- _Exercise directions_: Using the records below, give the number of lines where the string "want" shows up. Add nothing to it.

- _Source texts of formatted documents_:
:::::

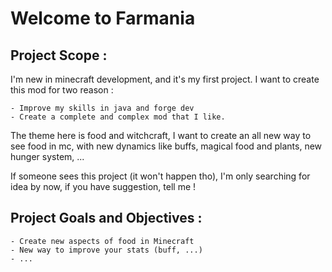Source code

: # Welcome to Farmania

## Project Scope :

I'm new in minecraft development, and it's my first project.
I want to create this mod for two reason :

    - Improve my skills in java and forge dev
    - Create a complete and complex mod that I like.

The theme here is food and witchcraft,
I want to create an all new way to see food in mc,
with new dynamics like buffs, magical food and plants, new hunger system, ...

If someone sees this project (it won't happen tho), I'm only searching for idea by now,
if you have suggestion, tell me !

## Project Goals and Objectives :

    - Create new aspects of food in Minecraft
    - New way to improve your stats (buff, ...)
    - ...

:::::

- _Written solution_: 2